In dit lijvige boek doet Wilbert Smulders omstandig de lotgevallen van zijn oudoom Albert Smulders uit de doeken. De Brabantse familie Smulders was rooms-katholiek en meer dan recht in de leer. Dat twee van de negen kinderen intraden, mocht geen verrassing heten. Willem werd priester en verwierf enige faam als dichter. Albert was avontuurlijker aangelegd en koos ervoor Witte Pater en dus missionaris in Afrika te worden. Daartoe zou hij eerst naar het Sint-Romboutscollege aan de Veemarkt in Mechelen zijn geweest, maar dat was geen apostolische school geleid door Witte Paters, zoals Wilbert Smulders beweert, maar een bisschoppelijk college. Albert Smulders was seminarist van het Afrikaansch Gesticht van de Witte Paters op de Bruul in Mechelen, maar kreeg ‘gewoon’ onderwijs in het college. Het is gek dat de auteur, die in de rest van dit boek heel gedegen en soms overdreven gedetailleerd te werk gaat, de bal hier misslaat.
Het boeiendste deel van dit boek behandelt pater Smulders’ Congolese periode. Hoe hij met zijn collega’s twee missieposten uitbouwde, Congolese zieltjes probeerde te winnen en de privéleraar werd van Stefano Kaoze, die in 1917 als eerste Congolees tot priester werd gewijd door monseigneur Victor Roelens.
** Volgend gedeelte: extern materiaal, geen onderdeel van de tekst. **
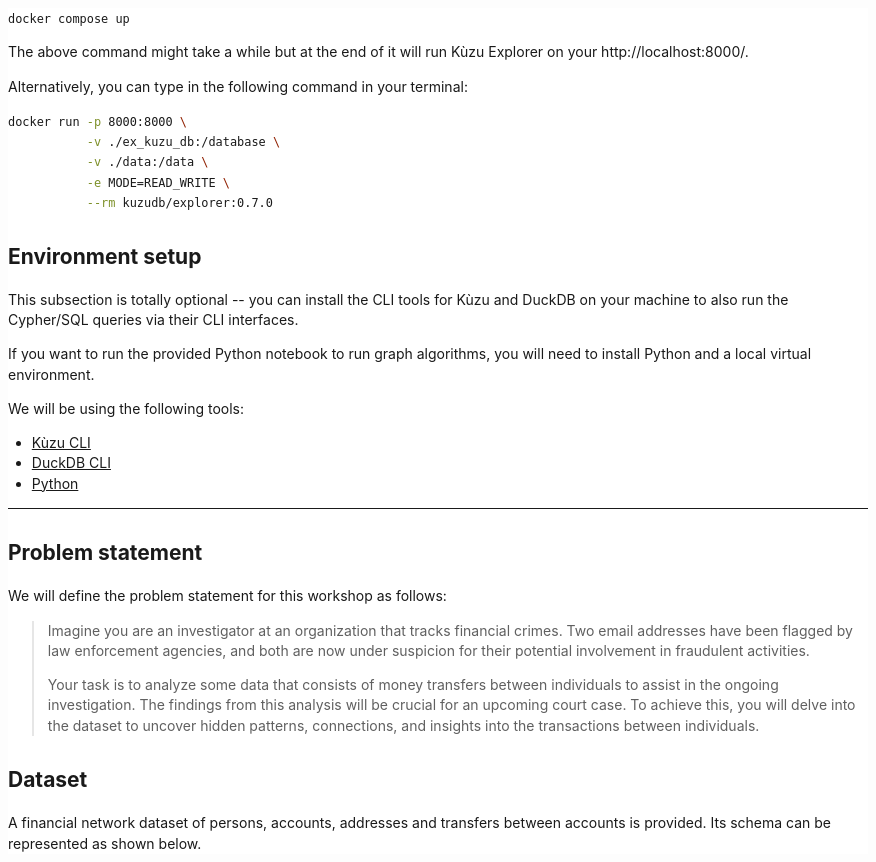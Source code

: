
 ```bash
docker compose up
```
The above command might take a while but at the end of it will run Kùzu Explorer on your http://localhost:8000/.

Alternatively, you can type in the following command in your terminal:

```bash
docker run -p 8000:8000 \
           -v ./ex_kuzu_db:/database \
           -v ./data:/data \
           -e MODE=READ_WRITE \
           --rm kuzudb/explorer:0.7.0
```

## Environment setup

This subsection is totally optional -- you can install the CLI tools for Kùzu and DuckDB on your machine
to also run the Cypher/SQL queries via their CLI interfaces.

If you want to run the provided Python notebook to run graph algorithms, you will need to install
Python and a local virtual environment.

We will be using the following tools:
- [Kùzu CLI](https://docs.kuzudb.com/installation/)
- [DuckDB CLI](https://duckdb.org/docs/installation/)
- [Python](https://www.python.org/downloads/)

---

## Problem statement

We will define the problem statement for this workshop as follows:

> Imagine you are an investigator at an organization that tracks financial crimes. Two email addresses
> have been flagged by law enforcement agencies, and both are now under suspicion for their potential
> involvement in fraudulent activities.
>
> Your task is to analyze some data that consists of money transfers between individuals to assist in
> the ongoing investigation. The findings from this analysis will be crucial for an upcoming court case.
> To achieve this, you will delve into the dataset to uncover hidden patterns, connections, and insights
> into the transactions between individuals.

## Dataset

A financial network dataset of persons, accounts, addresses and transfers between accounts is provided.
Its schema can be represented as shown below.
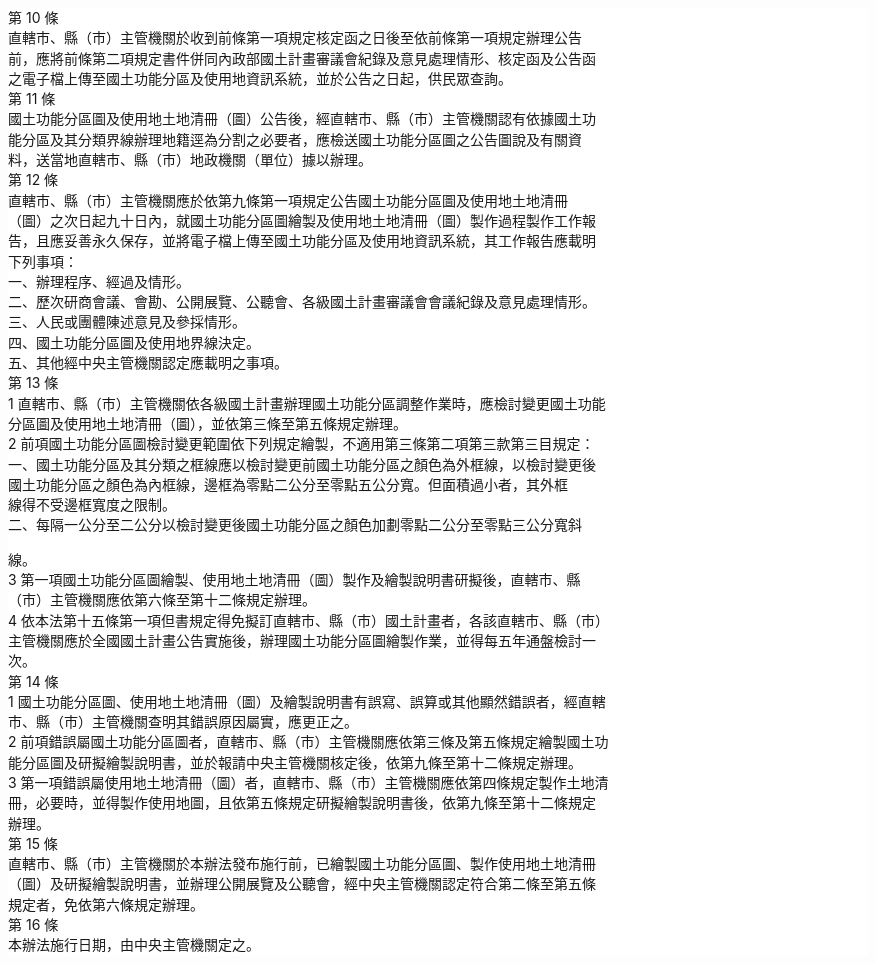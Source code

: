 
第 10 條  
直轄市、縣（市）主管機關於收到前條第一項規定核定函之日後至依前條第一項規定辦理公告  
前，應將前條第二項規定書件併同內政部國土計畫審議會紀錄及意見處理情形、核定函及公告函  
之電子檔上傳至國土功能分區及使用地資訊系統，並於公告之日起，供民眾查詢。  
第 11 條  
國土功能分區圖及使用地土地清冊（圖）公告後，經直轄市、縣（市）主管機關認有依據國土功  
能分區及其分類界線辦理地籍逕為分割之必要者，應檢送國土功能分區圖之公告圖說及有關資  
料，送當地直轄市、縣（市）地政機關（單位）據以辦理。  
第 12 條  
直轄市、縣（市）主管機關應於依第九條第一項規定公告國土功能分區圖及使用地土地清冊  
（圖）之次日起九十日內，就國土功能分區圖繪製及使用地土地清冊（圖）製作過程製作工作報  
告，且應妥善永久保存，並將電子檔上傳至國土功能分區及使用地資訊系統，其工作報告應載明  
下列事項：  
一、辦理程序、經過及情形。  
二、歷次研商會議、會勘、公開展覽、公聽會、各級國土計畫審議會會議紀錄及意見處理情形。  
三、人民或團體陳述意見及參採情形。  
四、國土功能分區圖及使用地界線決定。  
五、其他經中央主管機關認定應載明之事項。  
第 13 條  
1 直轄市、縣（市）主管機關依各級國土計畫辦理國土功能分區調整作業時，應檢討變更國土功能  
分區圖及使用地土地清冊（圖），並依第三條至第五條規定辦理。  
2 前項國土功能分區圖檢討變更範圍依下列規定繪製，不適用第三條第二項第三款第三目規定：  
一、國土功能分區及其分類之框線應以檢討變更前國土功能分區之顏色為外框線，以檢討變更後  
國土功能分區之顏色為內框線，邊框為零點二公分至零點五公分寬。但面積過小者，其外框  
線得不受邊框寬度之限制。  
二、每隔一公分至二公分以檢討變更後國土功能分區之顏色加劃零點二公分至零點三公分寬斜  


線。  
3 第一項國土功能分區圖繪製、使用地土地清冊（圖）製作及繪製說明書研擬後，直轄市、縣  
（市）主管機關應依第六條至第十二條規定辦理。  
4 依本法第十五條第一項但書規定得免擬訂直轄市、縣（市）國土計畫者，各該直轄市、縣（市）  
主管機關應於全國國土計畫公告實施後，辦理國土功能分區圖繪製作業，並得每五年通盤檢討一  
次。  
第 14 條  
1 國土功能分區圖、使用地土地清冊（圖）及繪製說明書有誤寫、誤算或其他顯然錯誤者，經直轄  
市、縣（市）主管機關查明其錯誤原因屬實，應更正之。  
2 前項錯誤屬國土功能分區圖者，直轄市、縣（市）主管機關應依第三條及第五條規定繪製國土功  
能分區圖及研擬繪製說明書，並於報請中央主管機關核定後，依第九條至第十二條規定辦理。  
3 第一項錯誤屬使用地土地清冊（圖）者，直轄市、縣（市）主管機關應依第四條規定製作土地清  
冊，必要時，並得製作使用地圖，且依第五條規定研擬繪製說明書後，依第九條至第十二條規定  
辦理。  
第 15 條  
直轄市、縣（市）主管機關於本辦法發布施行前，已繪製國土功能分區圖、製作使用地土地清冊  
（圖）及研擬繪製說明書，並辦理公開展覽及公聽會，經中央主管機關認定符合第二條至第五條  
規定者，免依第六條規定辦理。  
第 16 條  
本辦法施行日期，由中央主管機關定之。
Op dat moment was Smulders al door diezelfde bisschop uit zijn ambt gezet wegens ‘ongehoorzaamheid’. Naderhand bleek dat Smulders mentale problemen had en zijn dissidente geloofsopvattingen geleidelijk naar godsdienstwaanzin evolueerden. Terug in Nederland belandde de pater in het krankzinnigengesticht van Venray. Hij zou zich een groot deel van zijn leven tevergeefs tegen zijn opname verzetten en bracht de rest van zijn bestaan in verschillende psychiatrische instellingen door, waarvan vijfentwintig jaar bij de Alexianen in Diest. Zijn laatste jaren verbleef hij in Huize Padua in Boekel, waar hij in 1957 overleed.
Het is jammer dat Wilbert Smulders er niet in geslaagd is om van dit prachtige materiaal ook een geweldig boek te maken, zoals – de vergelijking dringt zich op – Toon Horsten deed met het materiaal over de pater in zijn familie in “De Pater en de filosoof” (2018). Smulders verliest zich te veel in (theoretische) uitweidingen – over o.a. de Congo-Vrijstaat, proselitisme, de cultus van het Heilig Hart, Stefano Kaoze en postkolonialisme – die misschien wel interessant zijn, maar hier niet allemaal even relevant. Bovendien halen ze de vaart helemaal uit het boek, dat nu meer een pak van Sjaalman is dan een boeiend, samenhangend verhaal. Een gemiste kans.